Talfahrt in China

Die Aktienkurse sinken um bis zu 40 Prozent. Börsenskandale verunsichern die Anleger zusätzlich

PEKING taz ■ Nach jahrelangen Höhenflügen sacken Chinas Aktienkurse derzeit steil ab. Die so genannten A-Aktien, die nur von einheimischen Investoren in der chinesischen Währung, Renminbi, gehandelt werden können, verloren in den letzten Wochen durchschnittlich rund 15 Prozent. Noch tiefer stürzten die B-Aktien, die von In- und Ausländern in Devisen gekauft werden dürfen. Sie büßten sogar fast 40 Prozent ein. Damit verschwanden nach Angaben des Asian Wall Street Journal rund 180 Milliarden Mark von den Wertpapiermärkten. „Es scheint, als sei der zwei Jahre andauernde Aufstieg vorbei, nun ist wohl der Bär gekommen“, sagt Dai Ming vom chinesischen Wertpapierhaus Citic Securities.

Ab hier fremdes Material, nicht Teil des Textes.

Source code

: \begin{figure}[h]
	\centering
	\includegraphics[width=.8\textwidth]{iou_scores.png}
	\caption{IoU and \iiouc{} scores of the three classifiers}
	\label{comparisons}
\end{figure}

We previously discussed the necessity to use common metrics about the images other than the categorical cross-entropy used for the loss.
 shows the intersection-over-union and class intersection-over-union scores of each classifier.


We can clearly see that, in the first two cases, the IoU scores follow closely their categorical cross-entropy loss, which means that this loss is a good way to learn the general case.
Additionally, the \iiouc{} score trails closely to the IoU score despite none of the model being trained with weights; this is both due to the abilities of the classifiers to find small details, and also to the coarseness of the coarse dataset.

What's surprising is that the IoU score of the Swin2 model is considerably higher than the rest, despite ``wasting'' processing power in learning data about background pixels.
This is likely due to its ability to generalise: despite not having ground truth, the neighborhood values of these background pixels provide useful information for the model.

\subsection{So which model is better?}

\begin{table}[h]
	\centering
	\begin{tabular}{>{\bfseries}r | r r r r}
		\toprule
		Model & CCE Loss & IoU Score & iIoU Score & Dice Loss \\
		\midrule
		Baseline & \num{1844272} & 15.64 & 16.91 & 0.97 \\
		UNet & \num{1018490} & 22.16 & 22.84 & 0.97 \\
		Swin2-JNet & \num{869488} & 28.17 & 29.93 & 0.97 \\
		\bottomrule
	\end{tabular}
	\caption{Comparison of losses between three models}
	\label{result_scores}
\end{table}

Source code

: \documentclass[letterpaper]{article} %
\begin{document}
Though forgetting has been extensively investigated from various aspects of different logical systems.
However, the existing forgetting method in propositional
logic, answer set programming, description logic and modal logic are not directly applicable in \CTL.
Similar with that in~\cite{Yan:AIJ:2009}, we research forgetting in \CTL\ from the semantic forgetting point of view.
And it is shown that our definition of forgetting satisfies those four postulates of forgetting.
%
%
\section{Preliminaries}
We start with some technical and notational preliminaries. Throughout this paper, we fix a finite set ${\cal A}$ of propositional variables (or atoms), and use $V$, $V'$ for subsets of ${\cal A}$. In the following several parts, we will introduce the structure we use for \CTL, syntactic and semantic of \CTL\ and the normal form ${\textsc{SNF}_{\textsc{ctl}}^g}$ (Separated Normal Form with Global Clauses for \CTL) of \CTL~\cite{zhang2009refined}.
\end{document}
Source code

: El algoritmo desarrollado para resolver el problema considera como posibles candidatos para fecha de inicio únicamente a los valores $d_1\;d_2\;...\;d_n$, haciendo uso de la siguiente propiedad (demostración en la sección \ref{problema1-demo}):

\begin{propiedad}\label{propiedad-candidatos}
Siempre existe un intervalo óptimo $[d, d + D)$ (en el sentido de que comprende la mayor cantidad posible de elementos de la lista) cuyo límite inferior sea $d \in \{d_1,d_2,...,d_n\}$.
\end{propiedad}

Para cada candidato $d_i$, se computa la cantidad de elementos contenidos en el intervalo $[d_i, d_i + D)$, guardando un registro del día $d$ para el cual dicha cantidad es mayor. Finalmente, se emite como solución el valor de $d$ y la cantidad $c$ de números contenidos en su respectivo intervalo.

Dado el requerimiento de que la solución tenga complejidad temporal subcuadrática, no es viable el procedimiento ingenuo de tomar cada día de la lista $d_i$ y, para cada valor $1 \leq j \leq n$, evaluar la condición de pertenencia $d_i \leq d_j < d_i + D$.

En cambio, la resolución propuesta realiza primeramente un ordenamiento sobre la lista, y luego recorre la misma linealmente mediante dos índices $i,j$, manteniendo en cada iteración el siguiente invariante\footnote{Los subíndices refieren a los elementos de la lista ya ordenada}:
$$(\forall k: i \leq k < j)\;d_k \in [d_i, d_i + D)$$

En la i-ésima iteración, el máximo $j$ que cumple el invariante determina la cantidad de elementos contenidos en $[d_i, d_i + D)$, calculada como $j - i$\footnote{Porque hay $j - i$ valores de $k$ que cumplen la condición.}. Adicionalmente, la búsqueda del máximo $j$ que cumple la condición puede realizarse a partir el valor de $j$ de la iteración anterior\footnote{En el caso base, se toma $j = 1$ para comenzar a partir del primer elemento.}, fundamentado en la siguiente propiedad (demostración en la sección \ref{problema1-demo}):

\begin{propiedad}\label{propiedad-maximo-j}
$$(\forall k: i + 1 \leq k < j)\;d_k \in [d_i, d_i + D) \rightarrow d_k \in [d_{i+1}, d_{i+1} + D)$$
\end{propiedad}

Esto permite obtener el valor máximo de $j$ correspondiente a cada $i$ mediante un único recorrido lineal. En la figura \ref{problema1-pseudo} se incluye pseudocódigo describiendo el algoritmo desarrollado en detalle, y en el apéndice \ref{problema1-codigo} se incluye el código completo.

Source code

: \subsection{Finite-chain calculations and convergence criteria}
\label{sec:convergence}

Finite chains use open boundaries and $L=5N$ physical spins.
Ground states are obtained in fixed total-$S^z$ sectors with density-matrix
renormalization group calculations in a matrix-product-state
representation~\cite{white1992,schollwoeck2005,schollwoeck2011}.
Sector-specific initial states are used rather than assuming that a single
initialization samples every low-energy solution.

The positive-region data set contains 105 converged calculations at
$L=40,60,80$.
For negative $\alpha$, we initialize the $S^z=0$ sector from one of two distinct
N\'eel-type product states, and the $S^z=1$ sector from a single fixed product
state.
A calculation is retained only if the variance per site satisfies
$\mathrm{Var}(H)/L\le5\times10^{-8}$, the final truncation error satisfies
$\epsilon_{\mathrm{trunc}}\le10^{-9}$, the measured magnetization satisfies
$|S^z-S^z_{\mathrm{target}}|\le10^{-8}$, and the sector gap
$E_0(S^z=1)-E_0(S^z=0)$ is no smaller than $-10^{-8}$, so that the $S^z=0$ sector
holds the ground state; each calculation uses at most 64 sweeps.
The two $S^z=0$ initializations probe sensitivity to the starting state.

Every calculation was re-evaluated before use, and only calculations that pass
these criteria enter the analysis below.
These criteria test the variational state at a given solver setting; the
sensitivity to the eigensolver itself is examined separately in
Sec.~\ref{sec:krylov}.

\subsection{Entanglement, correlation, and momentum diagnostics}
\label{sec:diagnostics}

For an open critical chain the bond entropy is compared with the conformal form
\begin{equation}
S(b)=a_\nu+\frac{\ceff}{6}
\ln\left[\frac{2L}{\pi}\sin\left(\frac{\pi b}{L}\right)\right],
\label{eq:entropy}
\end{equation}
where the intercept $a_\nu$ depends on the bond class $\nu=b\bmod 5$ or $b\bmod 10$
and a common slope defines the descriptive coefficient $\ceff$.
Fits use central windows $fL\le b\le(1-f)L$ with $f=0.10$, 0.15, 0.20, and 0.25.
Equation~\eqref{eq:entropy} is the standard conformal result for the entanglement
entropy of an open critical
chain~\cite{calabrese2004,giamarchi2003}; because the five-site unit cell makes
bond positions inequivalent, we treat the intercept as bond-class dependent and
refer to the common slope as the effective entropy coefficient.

In diese Situation fällt Chinas jüngster Börsenskandal, der Rufe nach strengerer Aufsicht lauter werden lässt. Als schwarzes Schaf entpuppte sich das bis dahin hoch gehandelte Unternehmen Guangxia Industry, das seine Investoren und Aktionäre, wie sich jetzt herausstellte, mit grob manipulierten Gewinndaten betrogen und damit einen Zuwachs der Aktienkurse um 440 Prozent erzielt hat.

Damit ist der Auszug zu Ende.